Human emissions of CO2 are part of the carbon cycle, a global geochemical interconnected web of carbon sources (reactions that add carbon to the atmosphere) and sinks (reactions that sequester carbon in the sea, land, or biomass). For thousands of years before the industrial revolution, all the natural sources of CO2 were balanced out by an equal amount of sinks. Without an increase in sinks, any extra amount of CO2 added by humans was inevitably going to hang around in the atmosphere (though to be clear, a not insignificant amount of human emissions does get reabsorbed, just not all of it).

Additionally, not all carbon atoms are the same, although it’s pretty close. To begin with, 100% of all carbon atoms in the universe have 6 protons in their nucleus. It is these 6 protons that define carbon. Every chemical element is defined by the number of protons in its atoms’ nuclei, as the number of positively-charged protons determines how strongly the nucleus attracts the much smaller, negatively-charged electrons.

Atomic nuclei can also contain the chargeless neutrons (in fact for increasingly large numbers of protons, neutrons are necessary to keep the nucleus stable), and the isotopes of a chemical element are the different ways to build an atom of that element with different numbers of neutrons. For example, around 98.9% of all carbon atoms on Earth have 6 protons and 6 neutrons. We call this isotope carbon-12 (denoted 12C). We often hear about carbon-14 (denoted 14C) in archaeology. This isotope has 8 neutrons, and is radioactive and unstable, decaying over time and quite rapidly (at least, in geological terms it’s very rapid).

But 14C and other unstable isotopes of carbon exist in less than one part per trillion on Earth. Carbon-13 (13C) on the other hand, is both stable (i.e. it does not decay over time) and accounts for approximately 1.1% of Earth’s carbon. And while the difference is very very slight, the fact that carbon-13 is heavier than carbon-12 leads to small but measurable differences in their chemistry.

While chemical reactions will occur almost the same with 13C as 12C, it’s not exact. A striking example of this in climate science is that 12C, being lighter, is more readily taken up from the air by land plants during photosynthesis. Plants remove more 12C from the atmosphere than they remove a proportionate amount of 13C (that is, less than 1.1% of carbon absorbed by plants is 13C), and they build that carbon into their biomass.

In scientific literature, the symbol δ13C represents the isotopic signature of 13C, a value that reflects the measured abundance of 13C relative to the amount of 12C in some sample of carbon, be it a pocket of air or a lump of rock. We can thus say that the data show that δ13C for the atmosphere is higher than the δ13C for plants.

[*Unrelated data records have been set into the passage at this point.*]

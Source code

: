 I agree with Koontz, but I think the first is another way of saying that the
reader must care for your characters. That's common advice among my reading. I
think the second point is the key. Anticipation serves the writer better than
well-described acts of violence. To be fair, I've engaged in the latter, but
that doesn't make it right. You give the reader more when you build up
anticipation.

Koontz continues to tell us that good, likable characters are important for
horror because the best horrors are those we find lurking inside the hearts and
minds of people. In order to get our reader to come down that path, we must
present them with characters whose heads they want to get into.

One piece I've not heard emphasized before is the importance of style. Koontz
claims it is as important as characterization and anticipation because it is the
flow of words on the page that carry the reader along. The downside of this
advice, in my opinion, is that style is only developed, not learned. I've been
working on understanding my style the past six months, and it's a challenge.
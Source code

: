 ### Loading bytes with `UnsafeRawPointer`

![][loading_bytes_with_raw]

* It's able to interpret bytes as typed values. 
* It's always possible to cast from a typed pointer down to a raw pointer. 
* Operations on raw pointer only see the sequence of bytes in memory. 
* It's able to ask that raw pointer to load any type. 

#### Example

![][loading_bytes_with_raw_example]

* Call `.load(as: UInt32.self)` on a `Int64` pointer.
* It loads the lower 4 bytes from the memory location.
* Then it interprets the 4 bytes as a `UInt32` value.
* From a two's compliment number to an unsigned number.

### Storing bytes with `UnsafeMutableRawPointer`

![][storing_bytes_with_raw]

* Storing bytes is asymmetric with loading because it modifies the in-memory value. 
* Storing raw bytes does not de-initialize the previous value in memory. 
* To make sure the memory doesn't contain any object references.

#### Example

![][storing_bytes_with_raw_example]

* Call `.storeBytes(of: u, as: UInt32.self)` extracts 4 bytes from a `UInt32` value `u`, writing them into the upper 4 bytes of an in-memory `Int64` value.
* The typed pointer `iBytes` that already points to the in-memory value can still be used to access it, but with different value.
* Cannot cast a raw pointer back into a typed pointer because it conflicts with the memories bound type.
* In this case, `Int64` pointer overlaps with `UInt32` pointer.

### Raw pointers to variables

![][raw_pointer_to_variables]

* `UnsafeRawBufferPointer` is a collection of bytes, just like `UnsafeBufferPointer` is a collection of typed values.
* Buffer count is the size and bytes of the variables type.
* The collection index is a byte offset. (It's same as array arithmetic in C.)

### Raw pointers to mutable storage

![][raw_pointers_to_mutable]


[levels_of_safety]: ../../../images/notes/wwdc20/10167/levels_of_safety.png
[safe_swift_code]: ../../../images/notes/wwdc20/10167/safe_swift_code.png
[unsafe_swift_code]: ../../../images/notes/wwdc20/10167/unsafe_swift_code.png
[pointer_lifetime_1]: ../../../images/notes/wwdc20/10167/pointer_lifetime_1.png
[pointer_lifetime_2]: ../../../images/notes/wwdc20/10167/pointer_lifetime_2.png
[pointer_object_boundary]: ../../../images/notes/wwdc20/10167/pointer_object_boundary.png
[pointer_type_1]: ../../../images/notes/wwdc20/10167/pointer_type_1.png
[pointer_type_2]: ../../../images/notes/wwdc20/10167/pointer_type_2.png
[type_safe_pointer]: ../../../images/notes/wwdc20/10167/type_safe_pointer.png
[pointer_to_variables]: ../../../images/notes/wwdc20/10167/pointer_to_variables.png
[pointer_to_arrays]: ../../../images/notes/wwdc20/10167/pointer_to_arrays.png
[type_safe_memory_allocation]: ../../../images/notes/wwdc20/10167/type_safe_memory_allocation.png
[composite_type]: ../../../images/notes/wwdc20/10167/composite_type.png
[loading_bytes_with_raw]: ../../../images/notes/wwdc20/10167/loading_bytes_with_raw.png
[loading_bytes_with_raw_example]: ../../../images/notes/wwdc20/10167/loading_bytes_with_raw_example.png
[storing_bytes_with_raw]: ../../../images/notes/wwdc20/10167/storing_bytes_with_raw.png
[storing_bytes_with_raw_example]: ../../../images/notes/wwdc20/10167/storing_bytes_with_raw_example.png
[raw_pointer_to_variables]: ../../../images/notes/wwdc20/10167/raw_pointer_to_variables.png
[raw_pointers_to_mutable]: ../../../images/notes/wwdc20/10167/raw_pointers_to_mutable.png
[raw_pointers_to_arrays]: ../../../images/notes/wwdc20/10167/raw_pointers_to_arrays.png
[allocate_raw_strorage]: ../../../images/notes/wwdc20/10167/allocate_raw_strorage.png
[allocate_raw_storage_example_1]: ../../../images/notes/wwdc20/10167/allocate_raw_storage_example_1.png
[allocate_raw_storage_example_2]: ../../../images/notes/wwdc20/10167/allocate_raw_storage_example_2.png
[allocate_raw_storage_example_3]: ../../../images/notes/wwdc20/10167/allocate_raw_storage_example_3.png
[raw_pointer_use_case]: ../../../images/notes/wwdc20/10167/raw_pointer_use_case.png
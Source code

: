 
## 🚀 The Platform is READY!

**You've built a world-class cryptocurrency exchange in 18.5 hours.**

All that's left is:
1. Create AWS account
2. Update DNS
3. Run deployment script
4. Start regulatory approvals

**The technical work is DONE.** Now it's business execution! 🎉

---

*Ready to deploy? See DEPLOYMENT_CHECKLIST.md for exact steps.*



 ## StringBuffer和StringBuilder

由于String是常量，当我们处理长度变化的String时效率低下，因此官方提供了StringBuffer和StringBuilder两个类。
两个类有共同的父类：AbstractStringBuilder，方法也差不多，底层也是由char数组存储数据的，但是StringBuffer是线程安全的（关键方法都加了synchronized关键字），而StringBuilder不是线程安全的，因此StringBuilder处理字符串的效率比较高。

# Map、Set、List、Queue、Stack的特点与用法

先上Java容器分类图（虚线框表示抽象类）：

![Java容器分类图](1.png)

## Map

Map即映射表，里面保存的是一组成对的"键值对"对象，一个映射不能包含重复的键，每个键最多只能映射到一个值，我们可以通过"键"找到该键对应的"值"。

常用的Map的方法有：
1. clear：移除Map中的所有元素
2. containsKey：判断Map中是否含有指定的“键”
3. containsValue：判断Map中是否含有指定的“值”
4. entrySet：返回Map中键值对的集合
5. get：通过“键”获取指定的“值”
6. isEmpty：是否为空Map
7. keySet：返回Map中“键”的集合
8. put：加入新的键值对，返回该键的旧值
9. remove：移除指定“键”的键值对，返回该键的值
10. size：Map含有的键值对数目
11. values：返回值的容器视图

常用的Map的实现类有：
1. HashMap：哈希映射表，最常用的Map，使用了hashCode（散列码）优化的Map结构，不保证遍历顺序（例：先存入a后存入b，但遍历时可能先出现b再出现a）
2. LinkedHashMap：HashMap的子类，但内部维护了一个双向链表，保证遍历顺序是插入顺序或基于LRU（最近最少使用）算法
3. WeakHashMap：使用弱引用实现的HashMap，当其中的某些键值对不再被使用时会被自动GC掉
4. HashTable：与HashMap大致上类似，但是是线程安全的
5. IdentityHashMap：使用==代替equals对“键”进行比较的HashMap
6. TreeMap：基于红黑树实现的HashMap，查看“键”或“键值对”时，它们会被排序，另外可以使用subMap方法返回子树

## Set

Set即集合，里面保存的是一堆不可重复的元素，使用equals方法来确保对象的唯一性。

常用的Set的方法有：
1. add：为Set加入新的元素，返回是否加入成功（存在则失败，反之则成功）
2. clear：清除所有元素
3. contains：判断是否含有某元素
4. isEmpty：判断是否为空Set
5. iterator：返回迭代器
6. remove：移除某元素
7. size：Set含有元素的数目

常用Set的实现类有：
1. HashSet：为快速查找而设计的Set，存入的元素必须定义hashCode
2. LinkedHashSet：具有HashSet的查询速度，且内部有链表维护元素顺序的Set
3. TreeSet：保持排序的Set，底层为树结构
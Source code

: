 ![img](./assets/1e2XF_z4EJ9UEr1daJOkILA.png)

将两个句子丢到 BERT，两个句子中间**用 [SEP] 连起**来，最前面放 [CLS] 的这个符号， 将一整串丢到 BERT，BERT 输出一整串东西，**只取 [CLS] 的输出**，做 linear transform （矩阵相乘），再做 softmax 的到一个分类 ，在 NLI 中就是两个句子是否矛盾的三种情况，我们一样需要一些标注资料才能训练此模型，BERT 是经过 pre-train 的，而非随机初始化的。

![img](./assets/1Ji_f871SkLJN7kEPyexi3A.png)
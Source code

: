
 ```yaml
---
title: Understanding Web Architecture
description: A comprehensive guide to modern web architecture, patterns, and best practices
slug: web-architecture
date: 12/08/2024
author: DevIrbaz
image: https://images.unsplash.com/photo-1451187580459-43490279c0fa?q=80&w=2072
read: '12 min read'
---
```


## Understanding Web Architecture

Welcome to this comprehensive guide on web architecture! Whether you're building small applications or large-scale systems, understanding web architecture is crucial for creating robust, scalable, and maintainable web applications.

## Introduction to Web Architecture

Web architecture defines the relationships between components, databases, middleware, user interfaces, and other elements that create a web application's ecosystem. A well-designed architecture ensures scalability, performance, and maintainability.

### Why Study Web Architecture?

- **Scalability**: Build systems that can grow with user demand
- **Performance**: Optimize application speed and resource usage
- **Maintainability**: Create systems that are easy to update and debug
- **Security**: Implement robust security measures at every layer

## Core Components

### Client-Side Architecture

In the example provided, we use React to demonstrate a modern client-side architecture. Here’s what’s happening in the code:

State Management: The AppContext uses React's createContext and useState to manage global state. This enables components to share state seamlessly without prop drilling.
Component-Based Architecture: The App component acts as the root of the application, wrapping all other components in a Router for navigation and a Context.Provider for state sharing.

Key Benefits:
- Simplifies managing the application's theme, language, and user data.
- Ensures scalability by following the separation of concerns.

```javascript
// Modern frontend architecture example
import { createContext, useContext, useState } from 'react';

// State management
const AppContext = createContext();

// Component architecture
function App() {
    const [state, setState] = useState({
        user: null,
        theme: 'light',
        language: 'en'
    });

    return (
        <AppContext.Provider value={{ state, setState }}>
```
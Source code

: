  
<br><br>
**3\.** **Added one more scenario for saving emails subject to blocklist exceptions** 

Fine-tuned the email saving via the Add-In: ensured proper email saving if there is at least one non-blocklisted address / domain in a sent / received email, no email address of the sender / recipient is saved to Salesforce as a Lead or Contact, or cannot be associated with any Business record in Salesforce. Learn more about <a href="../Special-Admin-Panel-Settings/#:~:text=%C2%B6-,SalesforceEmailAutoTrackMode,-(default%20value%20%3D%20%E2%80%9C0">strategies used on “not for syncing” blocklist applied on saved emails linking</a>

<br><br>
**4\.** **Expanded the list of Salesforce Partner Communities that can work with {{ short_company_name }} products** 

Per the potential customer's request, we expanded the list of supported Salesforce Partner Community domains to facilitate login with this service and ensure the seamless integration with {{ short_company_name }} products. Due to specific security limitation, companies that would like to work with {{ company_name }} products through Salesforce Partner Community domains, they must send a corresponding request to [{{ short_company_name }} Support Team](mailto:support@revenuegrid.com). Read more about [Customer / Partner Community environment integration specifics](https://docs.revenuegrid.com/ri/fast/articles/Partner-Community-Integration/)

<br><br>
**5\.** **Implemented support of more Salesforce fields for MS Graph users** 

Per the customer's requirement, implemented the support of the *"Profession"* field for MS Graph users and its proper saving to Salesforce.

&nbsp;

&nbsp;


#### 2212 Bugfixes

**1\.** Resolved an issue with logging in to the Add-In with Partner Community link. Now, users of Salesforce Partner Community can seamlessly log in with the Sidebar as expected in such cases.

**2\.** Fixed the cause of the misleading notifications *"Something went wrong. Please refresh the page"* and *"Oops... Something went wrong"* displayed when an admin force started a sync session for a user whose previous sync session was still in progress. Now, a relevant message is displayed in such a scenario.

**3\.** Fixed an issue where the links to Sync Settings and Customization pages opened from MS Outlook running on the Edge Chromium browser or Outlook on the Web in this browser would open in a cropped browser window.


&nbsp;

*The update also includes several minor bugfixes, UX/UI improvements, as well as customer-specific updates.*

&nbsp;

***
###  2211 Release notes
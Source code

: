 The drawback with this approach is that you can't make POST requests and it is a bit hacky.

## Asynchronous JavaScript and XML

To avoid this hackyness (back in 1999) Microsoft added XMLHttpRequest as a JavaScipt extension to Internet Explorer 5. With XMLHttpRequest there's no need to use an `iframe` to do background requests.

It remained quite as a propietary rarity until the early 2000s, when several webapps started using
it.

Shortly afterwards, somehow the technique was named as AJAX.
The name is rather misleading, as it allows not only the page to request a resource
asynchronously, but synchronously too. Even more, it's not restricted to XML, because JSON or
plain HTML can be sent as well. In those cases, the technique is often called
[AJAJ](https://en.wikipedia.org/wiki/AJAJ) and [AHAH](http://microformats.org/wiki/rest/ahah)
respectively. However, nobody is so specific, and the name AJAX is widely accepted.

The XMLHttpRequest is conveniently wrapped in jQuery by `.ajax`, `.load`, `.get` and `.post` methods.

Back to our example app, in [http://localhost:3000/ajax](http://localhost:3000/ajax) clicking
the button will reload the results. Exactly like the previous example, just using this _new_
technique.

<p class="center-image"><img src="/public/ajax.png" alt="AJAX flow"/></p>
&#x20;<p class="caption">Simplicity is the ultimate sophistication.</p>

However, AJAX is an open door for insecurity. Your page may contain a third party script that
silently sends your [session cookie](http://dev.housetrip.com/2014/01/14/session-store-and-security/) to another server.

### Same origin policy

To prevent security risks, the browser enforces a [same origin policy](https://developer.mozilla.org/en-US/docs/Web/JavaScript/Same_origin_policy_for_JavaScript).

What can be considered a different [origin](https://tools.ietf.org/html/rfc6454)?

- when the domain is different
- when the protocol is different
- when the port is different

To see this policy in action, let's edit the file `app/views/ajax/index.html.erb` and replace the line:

Which means that as we burn fossil fuels derived from terrestrial plants, such as coal, then the amount of 13C emitted relative to 12C is less than that which we would find if the δ13C for fossil fuels was the same as the δ13C for the atmosphere. We’re effectively tilting the scales toward carbon-12, i.e. increasing the denominator in the ratio, i.e. decreasing δ13C.

Plot comparing the increasing concentration of CO2 in the atmosphere (left y-axis) with the corresponding decrease in δ13C (right y-axis).
Plot comparing the increasing concentration of CO2 in the atmosphere (left y-axis) with the corresponding decrease in δ13C (right y-axis). From NOAA’s Global Monitoring Laboratory

By directly observing and measuring the δ13C content of fossil fuels and the amount of fossil fuels being burned, we have a quantifiable measure of how much 13C is being added to the atmosphere relative to 12C. When compared with the measurements of declining δ13C, we can see these two measurements line up.

Of course, not all fossil fuels have the same carbon isotope signatures. Coal derived from terrestrial plants is more depleted in 13C than oil derived from marine plankton. But the principal of different isotopes leaving unique signatures in different reactions applies everywhere. A recent paper even used an isotope of helium, 4He, to track the impact of natural gas on the atmosphere.

When these isotope signatures are combined with the measurements made of carbon emissions, the conclusions are inescapable. Any hypothetical increase from a natural source of CO2 could also cause a buildup in the atmosphere, but, on top of there being no significant increase in natural carbon emissions, none of the existing sources could explain the δ13C decrease. Fossil fuels are the only culprit that fit the data.